Personal life
- Born: c. 622/623 Mecca, Hejaz, Arabia
- Died: 683 Mecca, Umayyad Caliphate
- Resting place: Medina
- Era: Early Islamic
- Known for: Narrator of hadith

Religious life
- Religion: Islam

= Al-Miswar ibn Makhrama =

Companion of Muhammad and Hadith narrator

Al-Miswar ibn Makhrama (المسور بن مخرمة) was a companion (Sahabah) of the Islamic prophet, Muhammad, and a Hadith narrator.

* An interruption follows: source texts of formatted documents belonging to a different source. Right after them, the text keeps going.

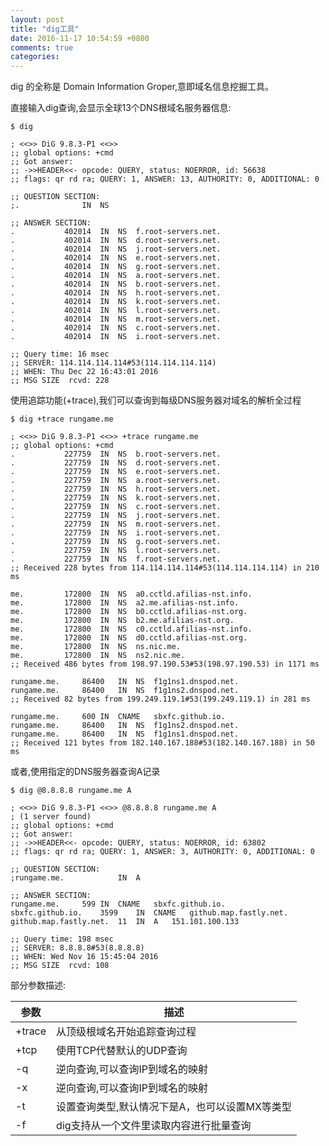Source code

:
 ```yaml
---
layout: post
title: "dig工具"
date: 2016-11-17 10:54:59 +0800
comments: true
categories: 
---
```


dig 的全称是 Domain Information Groper,意即域名信息挖掘工具。

直接输入dig查询,会显示全球13个DNS根域名服务器信息:

	$ dig

	; <<>> DiG 9.8.3-P1 <<>>
	;; global options: +cmd
	;; Got answer:
	;; ->>HEADER<<- opcode: QUERY, status: NOERROR, id: 56638
	;; flags: qr rd ra; QUERY: 1, ANSWER: 13, AUTHORITY: 0, ADDITIONAL: 0
	
	;; QUESTION SECTION:
	;.				IN	NS
	
	;; ANSWER SECTION:
	.			402014	IN	NS	f.root-servers.net.
	.			402014	IN	NS	d.root-servers.net.
	.			402014	IN	NS	j.root-servers.net.
	.			402014	IN	NS	e.root-servers.net.
	.			402014	IN	NS	g.root-servers.net.
	.			402014	IN	NS	a.root-servers.net.
	.			402014	IN	NS	b.root-servers.net.
	.			402014	IN	NS	h.root-servers.net.
	.			402014	IN	NS	k.root-servers.net.
	.			402014	IN	NS	l.root-servers.net.
	.			402014	IN	NS	m.root-servers.net.
	.			402014	IN	NS	c.root-servers.net.
	.			402014	IN	NS	i.root-servers.net.
	
	;; Query time: 16 msec
	;; SERVER: 114.114.114.114#53(114.114.114.114)
	;; WHEN: Thu Dec 22 16:43:01 2016
	;; MSG SIZE  rcvd: 228

使用追踪功能(+trace),我们可以查询到每级DNS服务器对域名的解析全过程

	$ dig +trace rungame.me

	; <<>> DiG 9.8.3-P1 <<>> +trace rungame.me
	;; global options: +cmd
	.			227759	IN	NS	b.root-servers.net.
	.			227759	IN	NS	d.root-servers.net.
	.			227759	IN	NS	e.root-servers.net.
	.			227759	IN	NS	a.root-servers.net.
	.			227759	IN	NS	h.root-servers.net.
	.			227759	IN	NS	k.root-servers.net.
	.			227759	IN	NS	c.root-servers.net.
	.			227759	IN	NS	j.root-servers.net.
	.			227759	IN	NS	m.root-servers.net.
	.			227759	IN	NS	i.root-servers.net.
	.			227759	IN	NS	g.root-servers.net.
	.			227759	IN	NS	l.root-servers.net.
	.			227759	IN	NS	f.root-servers.net.
	;; Received 228 bytes from 114.114.114.114#53(114.114.114.114) in 210 ms
	
	me.			172800	IN	NS	a0.cctld.afilias-nst.info.
	me.			172800	IN	NS	a2.me.afilias-nst.info.
	me.			172800	IN	NS	b0.cctld.afilias-nst.org.
	me.			172800	IN	NS	b2.me.afilias-nst.org.
	me.			172800	IN	NS	c0.cctld.afilias-nst.info.
	me.			172800	IN	NS	d0.cctld.afilias-nst.org.
	me.			172800	IN	NS	ns.nic.me.
	me.			172800	IN	NS	ns2.nic.me.
	;; Received 486 bytes from 198.97.190.53#53(198.97.190.53) in 1171 ms
	
	rungame.me.		86400	IN	NS	f1g1ns1.dnspod.net.
	rungame.me.		86400	IN	NS	f1g1ns2.dnspod.net.
	;; Received 82 bytes from 199.249.119.1#53(199.249.119.1) in 281 ms
	
	rungame.me.		600	IN	CNAME	sbxfc.github.io.
	rungame.me.		86400	IN	NS	f1g1ns2.dnspod.net.
	rungame.me.		86400	IN	NS	f1g1ns1.dnspod.net.
	;; Received 121 bytes from 182.140.167.188#53(182.140.167.188) in 50 ms

或者,使用指定的DNS服务器查询A记录

	$ dig @8.8.8.8 rungame.me A

	; <<>> DiG 9.8.3-P1 <<>> @8.8.8.8 rungame.me A
	; (1 server found)
	;; global options: +cmd
	;; Got answer:
	;; ->>HEADER<<- opcode: QUERY, status: NOERROR, id: 63802
	;; flags: qr rd ra; QUERY: 1, ANSWER: 3, AUTHORITY: 0, ADDITIONAL: 0
	
	;; QUESTION SECTION:
	;rungame.me.			IN	A
	
	;; ANSWER SECTION:
	rungame.me.		599	IN	CNAME	sbxfc.github.io.
	sbxfc.github.io.	3599	IN	CNAME	github.map.fastly.net.
	github.map.fastly.net.	11	IN	A	151.101.100.133
	
	;; Query time: 198 msec
	;; SERVER: 8.8.8.8#53(8.8.8.8)
	;; WHEN: Wed Nov 16 15:45:04 2016
	;; MSG SIZE  rcvd: 108


部分参数描述:

参数 | 描述 
------------ | ------------- 
+trace | 从顶级根域名开始追踪查询过程
+tcp | 使用TCP代替默认的UDP查询
-q | 逆向查询,可以查询IP到域名的映射
-x | 逆向查询,可以查询IP到域名的映射
-t | 设置查询类型,默认情况下是A，也可以设置MX等类型
-f | dig支持从一个文件里读取内容进行批量查询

== Ancestry and early life ==
Al-Miswar ibn Makhrama belonged to the Banu Zuhrah clan of the Quraysh tribe.
His primary family and lineage details include:
Clan: Banu Zuhrah, one of the prominent clans of the Quraysh in Mecca.
Father: Makhrama ibn Nawfal, a noble member of the Banu Zuhrah.
Mother: Ash-Shifa bint Awf, who was the sister of the famous companion Abd al-Rahman ibn Awf.
Notable Relatives: He was the nephew of Abd al-Rahman ibn Awf, one of the ten promised Paradise in Islamic tradition.
Al-Miswar was born in 2 AH (approx. 624 CE) in Mecca and later migrated to Medina in 8 AH. He is recognized as a companion (Sahabi) of the Prophet Muhammad and a significant narrator of Hadith.